Veterans Are Under-Represented in Clinical Studies. NAVREF Is Working to Change That.
When it comes to clinical research trials, America leads the world in providing patients with access to the latest, state-of-the-art care. However, an under-represented population in clinical studies might surprise you: veterans. To correct this shortfall, the National Association of Veterans’ Research and Education Foundations (NAVREF) joined with VA’s Office of Research and Development to start the Access to Clinical Trials for Veterans initiative.
We sat down with Rick Starrs, the CEO of NAVREF, to learn more about this important project and understand what it will take to ensure veterans receive the care they need.
BIO: Can you explain the NAVREF’s mission so the average reader can better understand what you’re trying to achieve?
Rick Starrs: NAVREF is the national member association for the 80 VA-affiliated research and education foundations that administer externally-partnered research activities for VA medical centers. Our mission is to advance the success of these foundations in supporting Veteran health and one of the ways we work to fulfill our mission is by bringing more research opportunities--especially industry-sponsored clinical trials--to VA hospitals and the veterans who they serve.
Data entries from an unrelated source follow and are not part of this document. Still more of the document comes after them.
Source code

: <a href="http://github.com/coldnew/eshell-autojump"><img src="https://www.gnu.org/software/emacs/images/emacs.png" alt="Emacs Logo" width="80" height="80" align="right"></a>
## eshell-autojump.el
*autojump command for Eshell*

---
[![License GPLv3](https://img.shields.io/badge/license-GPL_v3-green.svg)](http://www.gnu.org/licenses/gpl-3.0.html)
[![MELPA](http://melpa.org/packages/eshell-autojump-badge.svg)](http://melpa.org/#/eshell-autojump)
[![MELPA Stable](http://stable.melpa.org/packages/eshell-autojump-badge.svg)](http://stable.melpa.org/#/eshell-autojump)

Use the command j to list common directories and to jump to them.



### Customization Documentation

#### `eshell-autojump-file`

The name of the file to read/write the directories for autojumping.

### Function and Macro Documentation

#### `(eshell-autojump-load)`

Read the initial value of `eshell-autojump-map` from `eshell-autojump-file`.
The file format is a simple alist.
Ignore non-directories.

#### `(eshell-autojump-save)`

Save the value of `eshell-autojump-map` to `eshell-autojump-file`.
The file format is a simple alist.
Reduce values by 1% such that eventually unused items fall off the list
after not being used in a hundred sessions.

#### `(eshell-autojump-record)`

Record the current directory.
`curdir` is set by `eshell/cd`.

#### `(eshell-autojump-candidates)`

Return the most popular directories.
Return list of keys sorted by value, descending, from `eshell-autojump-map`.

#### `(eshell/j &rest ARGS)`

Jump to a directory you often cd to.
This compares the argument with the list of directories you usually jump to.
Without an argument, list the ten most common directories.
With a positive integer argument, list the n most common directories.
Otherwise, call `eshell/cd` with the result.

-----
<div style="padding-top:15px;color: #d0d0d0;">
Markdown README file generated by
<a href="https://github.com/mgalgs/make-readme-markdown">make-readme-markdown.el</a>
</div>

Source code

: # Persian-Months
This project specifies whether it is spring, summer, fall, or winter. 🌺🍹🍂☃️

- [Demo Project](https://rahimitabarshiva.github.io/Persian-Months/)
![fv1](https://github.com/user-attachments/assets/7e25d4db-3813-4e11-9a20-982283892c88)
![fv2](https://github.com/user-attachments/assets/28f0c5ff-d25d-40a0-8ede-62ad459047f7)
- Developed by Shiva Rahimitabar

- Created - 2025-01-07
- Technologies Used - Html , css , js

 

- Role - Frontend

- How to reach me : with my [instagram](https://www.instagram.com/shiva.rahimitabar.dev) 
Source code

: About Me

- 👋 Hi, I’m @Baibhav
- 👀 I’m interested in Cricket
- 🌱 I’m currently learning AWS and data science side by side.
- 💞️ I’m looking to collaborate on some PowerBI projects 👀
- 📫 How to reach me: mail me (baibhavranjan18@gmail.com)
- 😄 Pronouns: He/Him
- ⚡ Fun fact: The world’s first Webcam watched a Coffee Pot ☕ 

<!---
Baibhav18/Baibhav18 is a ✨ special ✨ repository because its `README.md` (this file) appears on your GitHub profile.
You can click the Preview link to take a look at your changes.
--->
Additionally, NAVREF helps pharmaceutical and biomedical firms navigate VA and serves as a matchmaker connecting companies with VA investigators and study sites.
BIO: Can you describe the biggest challenges facing veterans and their ability to participate in clinical trials?
Rick Starrs: For a number of reasons, veterans are an underserved population for industry-sponsored clinical studies. Chief among these is that VA has never established a coordinated, standardized, enterprise-wide system for conducting externally sponsored research. The procedures followed, people involved, and associated timelines varied from one site to the next leading to inefficiency and unpredictability which deterred study sponsors from engaging VA. Furthermore, of those clinical trials that do consider VA, they are often not designed to consider a population of Veterans who often have multiple co-morbidities or other conditions that would exclude them from participation.
BIO: What specifically is NAVREF’s role in ensuring veterans are better represented in clinical trials?
Rick Starrs: NAVREF is working closely with VA’s Office of Research & Development and industry stakeholders on the Access to Clinical Trials (ACT) for Veterans (www.actforveterans.org) initiative. A critical charge of this initiative is to implement an efficient, enterprise-wide system that leverages the many strengths of VA’s healthcare system. Currently, our efforts are focused on designing a streamlined process to initiate externally sponsored studies at VA medical centers. NAVREF is also reaching out to industry to educate pharmaceutical sponsors and biomedical firms on the capabilities of the VA research enterprise to support multi-site studies. Our next step is to focus on improving recruitment and retention of study participants.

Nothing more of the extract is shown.